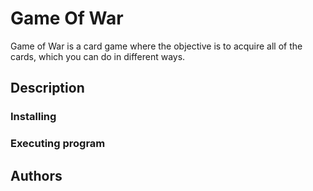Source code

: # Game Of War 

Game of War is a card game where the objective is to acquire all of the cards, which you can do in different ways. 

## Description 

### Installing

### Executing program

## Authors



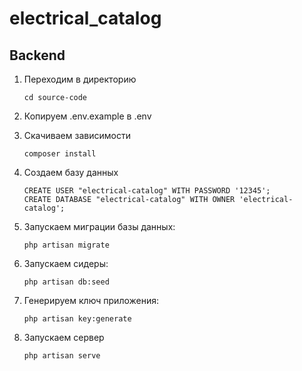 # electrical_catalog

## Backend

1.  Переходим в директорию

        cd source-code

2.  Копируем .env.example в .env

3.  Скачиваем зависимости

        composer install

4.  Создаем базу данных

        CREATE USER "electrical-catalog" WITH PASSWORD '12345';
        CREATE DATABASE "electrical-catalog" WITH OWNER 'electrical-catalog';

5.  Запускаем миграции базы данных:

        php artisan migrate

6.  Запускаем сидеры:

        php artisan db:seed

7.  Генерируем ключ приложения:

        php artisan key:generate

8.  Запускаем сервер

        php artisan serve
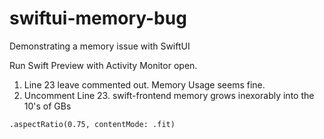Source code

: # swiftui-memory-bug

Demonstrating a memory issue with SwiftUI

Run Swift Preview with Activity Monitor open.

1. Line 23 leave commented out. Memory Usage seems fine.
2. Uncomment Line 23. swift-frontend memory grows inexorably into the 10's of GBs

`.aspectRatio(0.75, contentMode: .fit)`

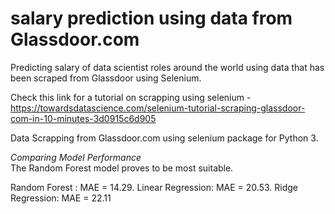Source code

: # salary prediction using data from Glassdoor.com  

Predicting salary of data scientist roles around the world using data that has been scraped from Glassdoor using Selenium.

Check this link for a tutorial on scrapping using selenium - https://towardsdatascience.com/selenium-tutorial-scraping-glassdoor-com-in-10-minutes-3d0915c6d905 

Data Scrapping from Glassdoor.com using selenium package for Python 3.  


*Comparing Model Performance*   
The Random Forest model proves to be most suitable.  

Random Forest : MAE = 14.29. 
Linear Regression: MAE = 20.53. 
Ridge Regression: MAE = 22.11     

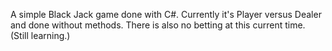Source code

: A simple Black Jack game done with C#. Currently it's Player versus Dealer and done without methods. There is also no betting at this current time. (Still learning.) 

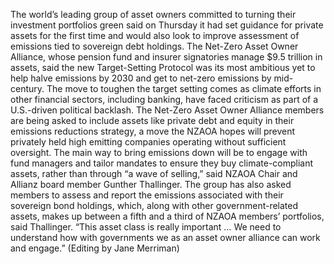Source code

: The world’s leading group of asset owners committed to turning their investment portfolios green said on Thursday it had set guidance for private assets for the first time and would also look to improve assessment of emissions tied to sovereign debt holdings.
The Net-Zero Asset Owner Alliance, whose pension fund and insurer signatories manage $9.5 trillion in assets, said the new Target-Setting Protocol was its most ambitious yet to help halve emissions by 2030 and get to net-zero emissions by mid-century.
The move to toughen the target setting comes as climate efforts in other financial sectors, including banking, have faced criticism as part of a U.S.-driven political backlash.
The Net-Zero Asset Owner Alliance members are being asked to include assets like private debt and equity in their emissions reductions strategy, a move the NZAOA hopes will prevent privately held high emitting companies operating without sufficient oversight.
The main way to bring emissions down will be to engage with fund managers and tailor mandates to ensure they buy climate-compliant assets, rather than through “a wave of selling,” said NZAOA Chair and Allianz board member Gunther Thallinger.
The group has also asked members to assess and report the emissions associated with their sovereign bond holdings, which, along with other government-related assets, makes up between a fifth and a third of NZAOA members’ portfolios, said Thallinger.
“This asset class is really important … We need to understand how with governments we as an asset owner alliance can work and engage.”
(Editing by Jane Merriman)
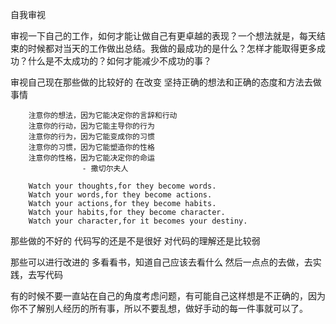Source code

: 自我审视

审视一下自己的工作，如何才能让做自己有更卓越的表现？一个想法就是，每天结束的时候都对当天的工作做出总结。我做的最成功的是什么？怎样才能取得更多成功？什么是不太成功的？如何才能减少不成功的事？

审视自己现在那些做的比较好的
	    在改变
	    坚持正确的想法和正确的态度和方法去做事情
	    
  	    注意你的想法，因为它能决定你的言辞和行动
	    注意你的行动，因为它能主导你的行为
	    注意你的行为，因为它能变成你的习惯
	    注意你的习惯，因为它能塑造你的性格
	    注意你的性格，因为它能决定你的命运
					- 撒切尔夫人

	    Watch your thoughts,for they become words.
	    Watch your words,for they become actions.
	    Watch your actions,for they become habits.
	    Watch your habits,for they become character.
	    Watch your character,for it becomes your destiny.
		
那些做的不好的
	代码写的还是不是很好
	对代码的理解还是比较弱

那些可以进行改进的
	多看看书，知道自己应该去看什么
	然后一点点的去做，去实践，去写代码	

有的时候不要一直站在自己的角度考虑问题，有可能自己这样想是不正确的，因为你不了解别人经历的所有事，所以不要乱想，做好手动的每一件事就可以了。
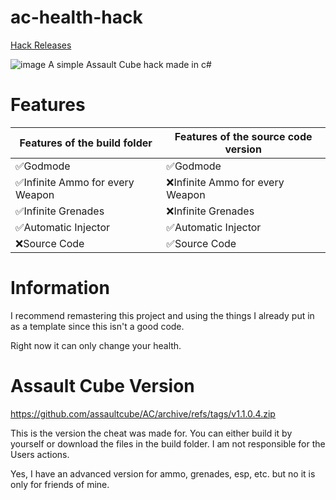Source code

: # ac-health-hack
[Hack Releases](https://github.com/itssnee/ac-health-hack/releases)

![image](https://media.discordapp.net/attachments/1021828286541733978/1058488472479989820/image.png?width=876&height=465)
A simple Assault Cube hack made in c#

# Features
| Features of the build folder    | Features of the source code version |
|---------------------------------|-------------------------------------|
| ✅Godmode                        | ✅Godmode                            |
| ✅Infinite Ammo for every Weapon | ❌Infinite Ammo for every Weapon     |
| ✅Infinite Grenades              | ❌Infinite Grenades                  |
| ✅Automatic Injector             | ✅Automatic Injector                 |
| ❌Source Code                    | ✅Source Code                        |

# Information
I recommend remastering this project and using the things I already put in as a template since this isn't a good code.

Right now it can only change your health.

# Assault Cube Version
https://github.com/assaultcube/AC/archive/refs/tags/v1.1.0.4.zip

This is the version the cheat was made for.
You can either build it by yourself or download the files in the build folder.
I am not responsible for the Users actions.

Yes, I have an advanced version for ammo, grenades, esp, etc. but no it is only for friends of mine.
■ ■ ■ ■ ■
▸ **PROBLEM DESCRIPTION**: Write the lines above out again exactly, without any of their pictures.

▸ **EXPECTED ANSWER**:
Source code

: # Game Of War 

Game of War is a card game where the objective is to acquire all of the cards, which you can do in different ways. 

## Description 

### Installing

### Executing program

## Authors



 # electrical_catalog

## Backend

1.  Переходим в директорию

        cd source-code

2.  Копируем .env.example в .env

3.  Скачиваем зависимости

        composer install

4.  Создаем базу данных

        CREATE USER "electrical-catalog" WITH PASSWORD '12345';
        CREATE DATABASE "electrical-catalog" WITH OWNER 'electrical-catalog';

5.  Запускаем миграции базы данных:

        php artisan migrate

6.  Запускаем сидеры:

        php artisan db:seed

7.  Генерируем ключ приложения:

        php artisan key:generate

8.  Запускаем сервер

        php artisan serve
Source code

: # swiftui-memory-bug

Demonstrating a memory issue with SwiftUI

Run Swift Preview with Activity Monitor open.

1. Line 23 leave commented out. Memory Usage seems fine.
2. Uncomment Line 23. swift-frontend memory grows inexorably into the 10's of GBs

`.aspectRatio(0.75, contentMode: .fit)`

Source code

: # salary prediction using data from Glassdoor.com  

Predicting salary of data scientist roles around the world using data that has been scraped from Glassdoor using Selenium.

Check this link for a tutorial on scrapping using selenium - https://towardsdatascience.com/selenium-tutorial-scraping-glassdoor-com-in-10-minutes-3d0915c6d905 

Data Scrapping from Glassdoor.com using selenium package for Python 3.  


*Comparing Model Performance*   
The Random Forest model proves to be most suitable.  

Random Forest : MAE = 14.29. 
Linear Regression: MAE = 20.53. 
Ridge Regression: MAE = 22.11     

Source code

: A simple Black Jack game done with C#. Currently it's Player versus Dealer and done without methods. There is also no betting at this current time. (Still learning.) 

Source code

: The world’s leading group of asset owners committed to turning their investment portfolios green said on Thursday it had set guidance for private assets for the first time and would also look to improve assessment of emissions tied to sovereign debt holdings.
The Net-Zero Asset Owner Alliance, whose pension fund and insurer signatories manage $9.5 trillion in assets, said the new Target-Setting Protocol was its most ambitious yet to help halve emissions by 2030 and get to net-zero emissions by mid-century.
The move to toughen the target setting comes as climate efforts in other financial sectors, including banking, have faced criticism as part of a U.S.-driven political backlash.
The Net-Zero Asset Owner Alliance members are being asked to include assets like private debt and equity in their emissions reductions strategy, a move the NZAOA hopes will prevent privately held high emitting companies operating without sufficient oversight.
The main way to bring emissions down will be to engage with fund managers and tailor mandates to ensure they buy climate-compliant assets, rather than through “a wave of selling,” said NZAOA Chair and Allianz board member Gunther Thallinger.
The group has also asked members to assess and report the emissions associated with their sovereign bond holdings, which, along with other government-related assets, makes up between a fifth and a third of NZAOA members’ portfolios, said Thallinger.
“This asset class is really important … We need to understand how with governments we as an asset owner alliance can work and engage.”
(Editing by Jane Merriman)
Source code

: 自我审视

审视一下自己的工作，如何才能让做自己有更卓越的表现？一个想法就是，每天结束的时候都对当天的工作做出总结。我做的最成功的是什么？怎样才能取得更多成功？什么是不太成功的？如何才能减少不成功的事？

审视自己现在那些做的比较好的
	    在改变
	    坚持正确的想法和正确的态度和方法去做事情
	    
  	    注意你的想法，因为它能决定你的言辞和行动
	    注意你的行动，因为它能主导你的行为
	    注意你的行为，因为它能变成你的习惯
	    注意你的习惯，因为它能塑造你的性格
	    注意你的性格，因为它能决定你的命运
					- 撒切尔夫人

	    Watch your thoughts,for they become words.
	    Watch your words,for they become actions.
	    Watch your actions,for they become habits.
	    Watch your habits,for they become character.
	    Watch your character,for it becomes your destiny.
		
那些做的不好的
	代码写的还是不是很好
	对代码的理解还是比较弱

那些可以进行改进的
	多看看书，知道自己应该去看什么
	然后一点点的去做，去实践，去写代码	

有的时候不要一直站在自己的角度考虑问题，有可能自己这样想是不正确的，因为你不了解别人经历的所有事，所以不要乱想，做好手动的每一件事就可以了。
Source code

: # ac-health-hack
[Hack Releases](https://github.com/itssnee/ac-health-hack/releases)

![image](https://media.discordapp.net/attachments/1021828286541733978/1058488472479989820/image.png?width=876&height=465)
A simple Assault Cube hack made in c#

# Features
| Features of the build folder    | Features of the source code version |
|---------------------------------|-------------------------------------|
| ✅Godmode                        | ✅Godmode                            |
| ✅Infinite Ammo for every Weapon | ❌Infinite Ammo for every Weapon     |
| ✅Infinite Grenades              | ❌Infinite Grenades                  |
| ✅Automatic Injector             | ✅Automatic Injector                 |
| ❌Source Code                    | ✅Source Code                        |

# Information
I recommend remastering this project and using the things I already put in as a template since this isn't a good code.

Right now it can only change your health.

# Assault Cube Version
https://github.com/assaultcube/AC/archive/refs/tags/v1.1.0.4.zip

This is the version the cheat was made for.
You can either build it by yourself or download the files in the build folder.
I am not responsible for the Users actions.

Yes, I have an advanced version for ammo, grenades, esp, etc. but no it is only for friends of mine.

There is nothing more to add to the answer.